In a rare move, AIM published an editorial in the same issue that criticized the latest study as a “politicization of science” and said that recent guidelines from the U.S. Department of Agriculture, Public Health England and WHO all show “remarkable consistency.”
“Our concerns about the funding source and methods of the current review preclude us from accepting its conclusion that recommendations to limit added sugar consumption to less than 10% of calories are not trustworthy,” wrote Dr. Dean Schillinger, a professor of medicine at the University of California San Francisco. “Policymakers, when confronted with claims that sugar guidelines are based on ‘junk science,’ should consider whether ‘junk food’ was the [funding] source.”
Two of the study authors, Jennifer Erickson and Dr.

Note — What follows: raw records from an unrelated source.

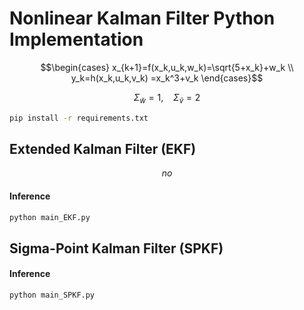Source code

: # Nonlinear Kalman Filter Python Implementation

```math
\begin{cases}
x_{k+1}=f(x_k,u_k,w_k)=\sqrt{5+x_k}+w_k \\
y_k=h(x_k,u_k,v_k) =x_k^3+v_k
\end{cases}
```

```math
\Sigma_{\tilde{w}} = 1, \ \ \ \ \Sigma_{\tilde{v}} = 2
```

```bash
pip install -r requirements.txt
```

## Extended Kalman Filter (EKF)

```math
no
```

#### Inference
```bash
python main_EKF.py
```

## Sigma-Point Kalman Filter (SPKF)

#### Inference
```bash
python main_SPKF.py
```

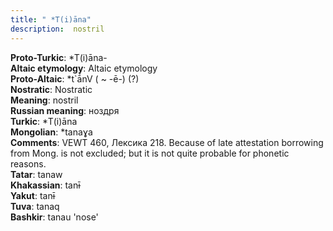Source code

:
 ```yaml
---
title: " *T(i)āna"
description:  nostril
---
```


<strong>Proto-Turkic</strong>:  *T(i)āna-<br>
<strong>Altaic etymology</strong>:  Altaic etymology<br>
<strong> Proto-Altaic</strong>:  *t`ā́nV ( ~ -ē-) (?)<br>
<strong>Nostratic</strong>:  Nostratic<br>
<strong>Meaning</strong>:  nostril<br>
<strong>Russian meaning</strong>:  ноздря<br>
<strong>Turkic</strong>:  *T(i)āna<br>
<strong>Mongolian</strong>:  *tanaɣa<br>
<strong>Comments</strong>:  VEWT 460, Лексика 218. Because of late attestation borrowing from Mong. is not excluded; but it is not quite probable for phonetic reasons.<br>
<strong>Tatar</strong>:  tanaw<br>
<strong>Khakassian</strong>:  tanɨ̄<br>
<strong>Yakut</strong>:  tanɨ̄<br>
<strong>Tuva</strong>:  tanaq<br>
<strong>Bashkir</strong>:  tanau 'nose'<br>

Joanne Slavin, have previously promoted sugar in other studies stating: “Added sugars should be consumed at a minimum as they are often a source for surplus calories in the American diet,” and “there is no evidence suggesting that excess calories from added sugars specifically are worse than excess calories from any other food source.”
Time magazine reported – A Sept. 2016 report by Dr. Cristin Kearns, a dentist turned investigative researcher at UCSF, found that the sugar industry sponsored research that blamed fat for heart disease rather than sugar. Another report by Kearns found that sugar industry advocacy groups influenced federal cavity prevention recommendations through strategies like getting sugar experts on federal panels concerning tooth decay.

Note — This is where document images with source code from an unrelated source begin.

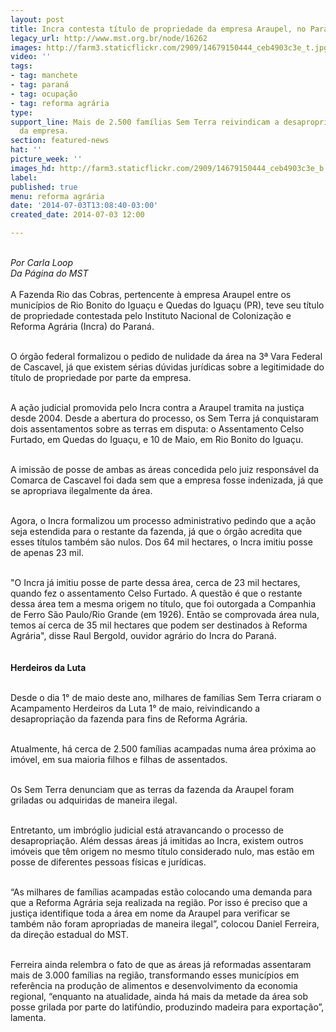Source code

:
 ```yaml
---
layout: post
title: Incra contesta título de propriedade da empresa Araupel, no Paraná
legacy_url: http://www.mst.org.br/node/16262
images: http://farm3.staticflickr.com/2909/14679150444_ceb4903c3e_t.jpg
video: ''
tags:
- tag: manchete
- tag: paraná
- tag: ocupação
- tag: reforma agrária
type: 
support_line: Mais de 2.500 famílias Sem Terra reivindicam a desapropriação de fazenda
  da empresa.
section: featured-news
hat: ''
picture_week: ''
images_hd: http://farm3.staticflickr.com/2909/14679150444_ceb4903c3e_b.jpg
label: 
published: true
menu: reforma agrária
date: '2014-07-03T13:08:40-03:00'
created_date: 2014-07-03 12:00

---
```

<p><br><em>Por Carla Loop<br>Da Página do MST</em><br><br>A Fazenda Rio das Cobras, pertencente à empresa Araupel entre os municípios de Rio Bonito do Iguaçu e Quedas do Iguaçu (PR), teve seu título de propriedade contestada pelo Instituto Nacional de Colonização e Reforma Agrária (Incra) do Paraná.</p><p><br>O órgão federal formalizou o pedido de nulidade da área na 3ª Vara Federal de Cascavel, já que existem sérias dúvidas jurídicas sobre a legitimidade do título de propriedade por parte da empresa.</p><p><br>A ação judicial promovida pelo Incra contra a Araupel tramita na justiça desde 2004. Desde a abertura do processo, os Sem Terra já conquistaram dois assentamentos sobre as terras em disputa: o Assentamento Celso Furtado, em Quedas do Iguaçu, e 10 de Maio, em Rio Bonito do Iguaçu.&nbsp;</p><p><br>A imissão de posse de ambas as áreas concedida pelo juiz responsável da Comarca de Cascavel foi dada sem que a empresa fosse indenizada, já que se apropriava ilegalmente da área.</p><p><br>Agora, o Incra formalizou um processo administrativo pedindo que a ação seja estendida para o restante da fazenda, já que o órgão acredita que esses títulos também são nulos. Dos 64 mil hectares, o Incra imitiu posse de apenas 23 mil.</p><p><br>"O Incra já imitiu posse de parte dessa área, cerca de 23 mil hectares, quando fez o assentamento Celso Furtado. A questão é que o restante dessa área tem a mesma origem no título, que foi outorgada a Companhia de Ferro São Paulo/Rio Grande (em 1926). Então se comprovada área nula, temos aí cerca de 35 mil hectares que podem ser destinados à Reforma Agrária", disse Raul Bergold, ouvidor agrário do Incra do Paraná.</p><p><img style="margin: 10px;" src="http://www.antigo.mst.org.br/sites/default/files/herdeiros%20da%20terra%20II_0.jpg" alt=""><br><strong>Herdeiros da Luta</strong></p><p><br>Desde o dia 1° de maio deste ano, milhares de famílias Sem Terra criaram o Acampamento Herdeiros da Luta 1° de maio, reivindicando a desapropriação da fazenda para fins de Reforma Agrária.</p><p><br>Atualmente, há cerca de 2.500 famílias acampadas numa área próxima ao imóvel, em sua maioria filhos e filhas de assentados.</p><p><br>Os Sem Terra denunciam que as terras da fazenda da Araupel foram griladas ou adquiridas de maneira ilegal.</p><p><br>Entretanto, um imbróglio judicial está atravancando o processo de desapropriação. Além dessas áreas já imitidas ao Incra, existem outros imóveis que têm origem no mesmo título considerado nulo, mas estão em posse de diferentes pessoas físicas e jurídicas.</p><p><br>“As milhares de famílias acampadas estão colocando uma demanda para que a Reforma Agrária seja realizada na região. Por isso é preciso que a justiça identifique toda a área em nome da Araupel para verificar se também não foram apropriadas de maneira ilegal”, colocou Daniel Ferreira, da direção estadual do MST.</p><p><br>Ferreira ainda relembra o fato de que as áreas já reformadas assentaram mais de 3.000 famílias na região, transformando esses municípios em referência na produção de alimentos e desenvolvimento da economia regional, “enquanto na atualidade, ainda há mais da metade da área sob posse grilada por parte do latifúndio, produzindo madeira para exportação”, lamenta.</p>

A recent study published in the American Journal of Preventive Medicine reported that between 2011 to 2015, more than 95 national health organizations accepted money from Coca-Cola or PepsiCo or both.
The International Life Sciences Institute was originally funded by a few large food, chemical and drug companies, but later it also widened its scope to include petroleum and mining. The ILSI grew very quickly into a powerful force, and began to also lobby for agriculture and genetic modification; pesticides and pharmaceuticals; confectionery; and eventually, even for cigarettes.
In 2004 the ILSI was were charged with paying off the World Health Organization’s Expert Consultation on Carbohydrates in Human Nutrition, effectively botching the WHO’s research on sugar and its health effects.
The BBC’s Panorama program The Trouble With Sugar uncovered evidence that ILSI affected the removal of the WHO’s director of the International Obesity Task Force, Derek Yach. The United Nations Food and Agriculture Organization launched an investigation into claims that a key consultation into how much sugar we should be eating was secretly funded by the sugar industry. Since its publication the report has been used by the sugar lobby to fight any suggestion of a link between sugar and health concerns.
The BBC interviewed Jim Mann, a highly respected nutritionist from New Zealand, who said: “When we arrived some of us were summoned by one of the officials who was involved in the organization of the consultation and told very clearly that it would be inappropriate us to say anything bad about sugar in relation to human health.”
Some experts Panorama spoke to claim they had agreed on a limit of between 55% and 75% on how much carbohydrate we should eat. But when the report came out the upper limit had gone.
The US Sugar Association (whose members include Coca-Cola, Pepsi and General Foods) lobbied Congress to withdraw $406 million of WHO funding because of its promotion of low-sugar intake to counter obesity.
ILSI has a history of working to infiltrate public health organizations. The World Health Organization has banned the ILSI organization from direct involvement in WHO (and related agencies) activities.